## Provided information
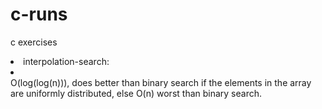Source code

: c-runs
======

c exercises

<li>interpolation-search:<li> <br>O(log(log(n))), does better than binary search if the elements in the array are uniformly distributed, else O(n) worst than binary search.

## Your assignment
A word-for-word transcription of the listing is needed, minus its images.

## Answer
Source code

: c-runs
======

c exercises

<li>interpolation-search:<li> <br>O(log(log(n))), does better than binary search if the elements in the array are uniformly distributed, else O(n) worst than binary search.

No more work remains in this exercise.